Impact of Proposed Anti-Dumping Duty – Sectoral Analysis
| Stakeholder Group | Expected Impact | Strategic Response |
|---|---|---|
| Domestic Coke Producers | Price recovery, capacity utilization | Restart idle units, expand output |
| Steel Manufacturers | Marginal cost increase | Diversify sourcing, renegotiate contracts |
| Importers & Traders | Reduced arbitrage opportunity | Shift to alternate suppliers |
| Government Revenue | Duty collections, reduced forex outflow | Strengthen trade balance |
| Global Suppliers | Loss of Indian market share | Explore alternate Asian markets |
The steel industry, which is the primary consumer of met coke, has expressed mixed reactions.

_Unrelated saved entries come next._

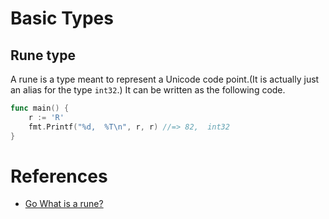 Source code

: # Basic Types

## Rune type

A rune is a type meant to represent a Unicode code point.(It is actually just an alias for the type `int32`.)
It can be written as the following code.

```go
func main() {
	r := 'R'
	fmt.Printf("%d,  %T\n", r, r) //=> 82,  int32
}
```

# References

- [Go What is a rune?](https://programming.guide/go/rune.html)

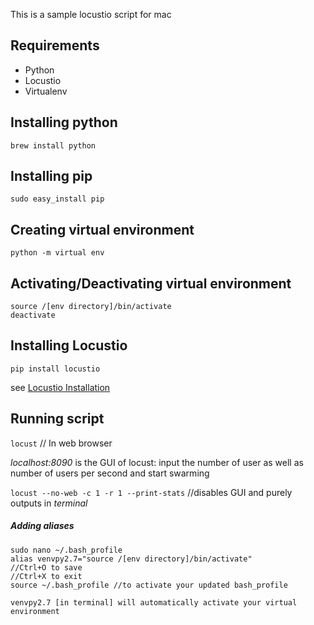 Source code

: This is a sample locustio script for mac

## Requirements
* Python
* Locustio
* Virtualenv

## Installing python
```
brew install python
```

## Installing pip
```
sudo easy_install pip
```

## Creating virtual environment
```
python -m virtual env
```

## Activating/Deactivating virtual environment
```
source /[env directory]/bin/activate
deactivate
```

## Installing Locustio
```
pip install locustio
``` 
see [Locustio Installation](https://docs.locust.io/en/stable/installation.html)

## Running script
`locust` //
	In web browser 

_localhost:8090_ is the GUI of locust: input the number of user as well as number of users per second and start swarming

`locust --no-web -c 1 -r 1 --print-stats` //disables GUI and purely outputs in _terminal_

##### Adding aliases
```
sudo nano ~/.bash_profile
alias venvpy2.7="source /[env directory]/bin/activate"
//Ctrl+O to save
//Ctrl+X to exit
source ~/.bash_profile //to activate your updated bash_profile

venvpy2.7 [in terminal] will automatically activate your virtual environment
```

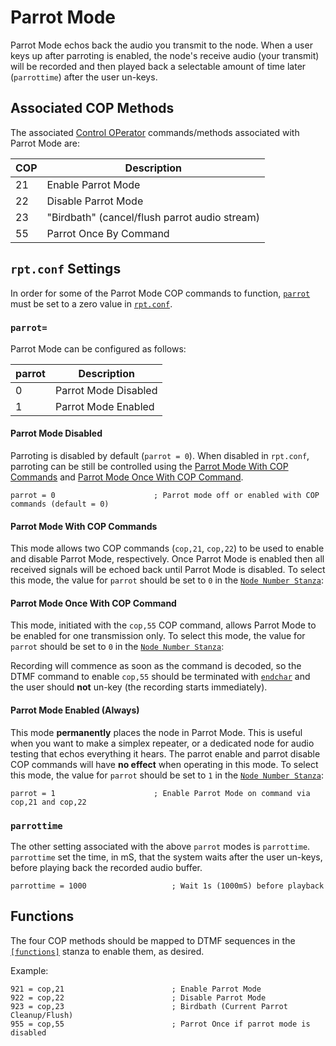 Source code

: # Parrot Mode
Parrot Mode echos back the audio you transmit to the node. When a user keys up after parroting is enabled, the node's receive audio (your transmit) will be recorded and then played back a selectable amount of time later (`parrottime`) after the user un-keys.

## Associated COP Methods
The associated [Control OPerator](../config/rpt_conf.md#cop-commands) commands/methods associated with Parrot Mode are:

COP|Description
---|-----------
21|Enable Parrot Mode
22|Disable Parrot Mode
23|"Birdbath" (cancel/flush parrot audio stream)
55|Parrot Once By Command

## `rpt.conf` Settings
In order for some of the Parrot Mode COP commands to function, [`parrot`](../config/rpt_conf.md#parrot) must be set to a zero value in [`rpt.conf`](../config/rpt_conf.md).

### `parrot=`
Parrot Mode can be configured as follows:

parrot|Description
----------|-----------
0|Parrot Mode Disabled
1|Parrot Mode Enabled

#### Parrot Mode Disabled
Parroting is disabled by default (`parrot = 0`).  When disabled in `rpt.conf`, parroting can be still be controlled using the [Parrot Mode With COP Commands](#parrot-mode-with-cop-commands) and [Parrot Mode Once With COP Command](#parrot-mode-once-with-cop-command).

```
parrot = 0                      ; Parrot mode off or enabled with COP commands (default = 0)
```

#### Parrot Mode With COP Commands
This mode allows two COP commands (`cop,21`, `cop,22`) to be used to enable and disable Parrot Mode, respectively. Once Parrot Mode is enabled then all received signals will be echoed back until Parrot Mode is disabled. To select this mode, the value for `parrot` should be set to `0` in the [`Node Number Stanza`](../config/rpt_conf.md#node-number-stanza):

#### Parrot Mode Once With COP Command
This mode, initiated with the `cop,55` COP command, allows Parrot Mode to be enabled for one transmission only. To select this mode, the value for `parrot` should be set to `0` in the [`Node Number Stanza`](../config/rpt_conf.md#node-number-stanza):

Recording will commence as soon as the command is decoded, so the DTMF command to enable `cop,55` should be terminated with [`endchar`](../config/rpt_conf.md#endchar) and the user should **not** un-key (the recording starts immediately).

#### Parrot Mode Enabled (Always)
This mode **permanently** places the node in Parrot Mode. This is useful when you want to make a simplex repeater, or a dedicated node for audio testing that echos everything it hears. The parrot enable and parrot disable COP commands will have **no effect** when operating in this mode. To select this mode, the value for `parrot` should be set to `1` in the [`Node Number Stanza`](../config/rpt_conf.md#node-number-stanza):

```
parrot = 1                      ; Enable Parrot Mode on command via cop,21 and cop,22
```

### `parrottime`
The other setting associated with the above `parrot` modes is `parrottime`. `parrottime` set the time, in mS, that the system waits after the user un-keys, before playing back the recorded audio buffer.

```
parrottime = 1000                   ; Wait 1s (1000mS) before playback
```

## Functions
The four COP methods should be mapped to DTMF sequences in the [`[functions]`](../config/rpt_conf.md#functions-stanza) stanza to enable them, as desired.

Example:

```
921 = cop,21                        ; Enable Parrot Mode
922 = cop,22                        ; Disable Parrot Mode
923 = cop,23                        ; Birdbath (Current Parrot Cleanup/Flush)
955 = cop,55                        ; Parrot Once if parrot mode is disabled
```
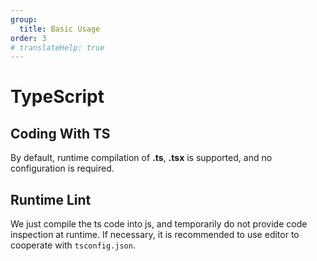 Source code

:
 ```yaml
---
group:
  title: Basic Usage
order: 3
# translateHelp: true
---
```


# <strong>TypeScript</strong>

## <strong>Coding With TS</strong>

By default, runtime compilation of <strong>.ts</strong>, <strong>.tsx</strong> is supported, and no configuration is required.

## <strong>Runtime Lint</strong>

We just compile the ts code into js, and temporarily do not provide code inspection at runtime. If necessary, it is recommended to use editor to cooperate with `tsconfig.json`.
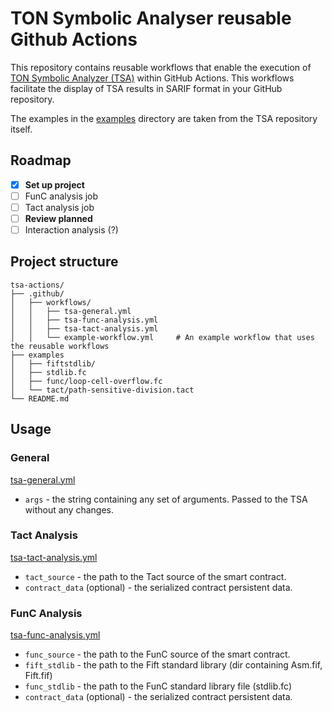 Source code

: # TON Symbolic Analyser reusable Github Actions

This repository contains reusable workflows that enable the execution of [TON Symbolic Analyzer (TSA)](https://github.com/explyt/ton-bounties) within GitHub Actions. This workflows facilitate the display of TSA results in SARIF format in your GitHub repository.

The examples in the [examples](./examples/) directory are taken from the TSA repository itself.

## Roadmap
-   [x] **Set up project**
-   [ ] FunC analysis job
-   [ ] Tact analysis job
-   [ ] **Review planned**
-   [ ] Interaction analysis (?)

## Project structure

```
tsa-actions/
├── .github/
│   ├── workflows/
│   │   ├── tsa-general.yml
│   │   ├── tsa-func-analysis.yml
│   │   ├── tsa-tact-analysis.yml
│   │   └── example-workflow.yml     # An example workflow that uses the reusable workflows
├── examples
│   ├── fiftstdlib/
│   ├── stdlib.fc
│   ├── func/loop-cell-overflow.fc
│   └── tact/path-sensitive-division.tact
└── README.md
```

## Usage

### General
[tsa-general.yml](./.github/workflows/tsa-general.yml)

- `args` - the string containing any set of arguments. Passed to the TSA without any changes.

### Tact Analysis
[tsa-tact-analysis.yml](./.github/workflows/tsa-tact-analysis.yml)

- `tact_source` - the path to the Tact source of the smart contract.
- `contract_data` (optional) - the serialized contract persistent data.

### FunC Analysis
[tsa-func-analysis.yml](./.github/workflows/tsa-func-analysis.yml)

- `func_source` - the path to the FunC source of the smart contract.
- `fift_stdlib` - the path to the Fift standard library (dir containing Asm.fif, Fift.fif)
- `func_stdlib` - the path to the FunC standard library file (stdlib.fc)
- `contract_data` (optional) - the serialized contract persistent data. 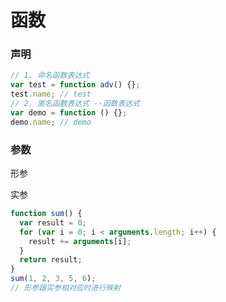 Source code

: # 函数

### 声明

```javascript
// 1. 命名函数表达式
var test = function adv() {};
test.name; // test
// 2. 匿名函数表达式 --函数表达式
var demo = function () {};
demo.name; // demo
```

### 参数

形参

实参

```javascript
function sum() {
  var result = 0;
  for (var i = 0; i < arguments.length; i++) {
    result += arguments[i];
  }
  return result;
}
sum(1, 2, 3, 5, 6);
// 形参跟实参相对应时进行映射
```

While integrated steel players with captive coke units are largely unaffected, secondary producers and mini-mills may face higher input costs. However, analysts believe the impact will be manageable given the current buoyancy in steel prices and demand.
“The duty will correct distortions without derailing steel production. It’s a calibrated move,” said Dr. Radhika Menon, metals analyst at CRISIL.
The DGTR’s investigation was initiated in April 2025 following complaints from multiple domestic producers. The probe examined import pricing, injury margins, and market share erosion over a three-year period. The final recommendation is expected to be submitted to the Ministry of Finance by the first week of October.
Social media platforms and trade forums have seen a spike in discussions around the duty, with hashtags like #MetCokeDuty, #TradeRemedyIndia, and #SteelSupplyChain trending among industry watchers.
Public Sentiment – Social Media Buzz on Met Coke Duty Proposal
| Platform | Engagement Level | Sentiment (%) | Top Hashtags |
|---|---|---|---|
| Twitter/X | 1.2M mentions | 76% supportive | #MetCokeDuty #TradeRemedyIndia |
| 1.1M interactions | 78% analytical | #SteelSupplyChain #MakeInIndia | |
| 950K views | 82% curious | #RawMaterialWatch #CokeCrisis | |
| YouTube | 870K views | 80% informative | #MetCokeExplained #DutyImpact2025 |
The proposed duty is also expected to influence global pricing dynamics, with suppliers from China and Poland likely to reallocate volumes to Southeast Asia and Africa. Indian traders may pivot to sourcing from countries not covered under the duty, such as Colombia or South Africa.
India’s Met Coke Market – Key Players and Capacity Overview
| Company Name | Installed Capacity (Million Tonnes) | Location | Status (FY25) |
|---|---|---|---|
| Saurashtra Fuels | 1.2 | Gujarat | Operating at 70% |
| BLA Coke Pvt Ltd | 0.9 | Odisha | Operating at 60% |
| Gujarat NRE Coke | 1.5 | Gujarat | Under revival plan |
| Tata Steel (Captive) | 2.0 | Jharkhand | Fully operational |
| Vizag Coke Pvt Ltd | 0.6 | Andhra Pradesh | Operating at 50% |
As India prepares to finalize the duty structure, stakeholders across the value chain are recalibrating their procurement and pricing strategies. The move is being closely watched by global trade bodies and WTO observers, given its potential to reshape regional coke trade flows.
Disclaimer: This article is based on publicly available government statements, verified industry reports, and trade data. It does not constitute investment advice or policy endorsement. All quotes are attributed to public figures and institutions as per coverage. The content is intended for editorial and informational purposes only.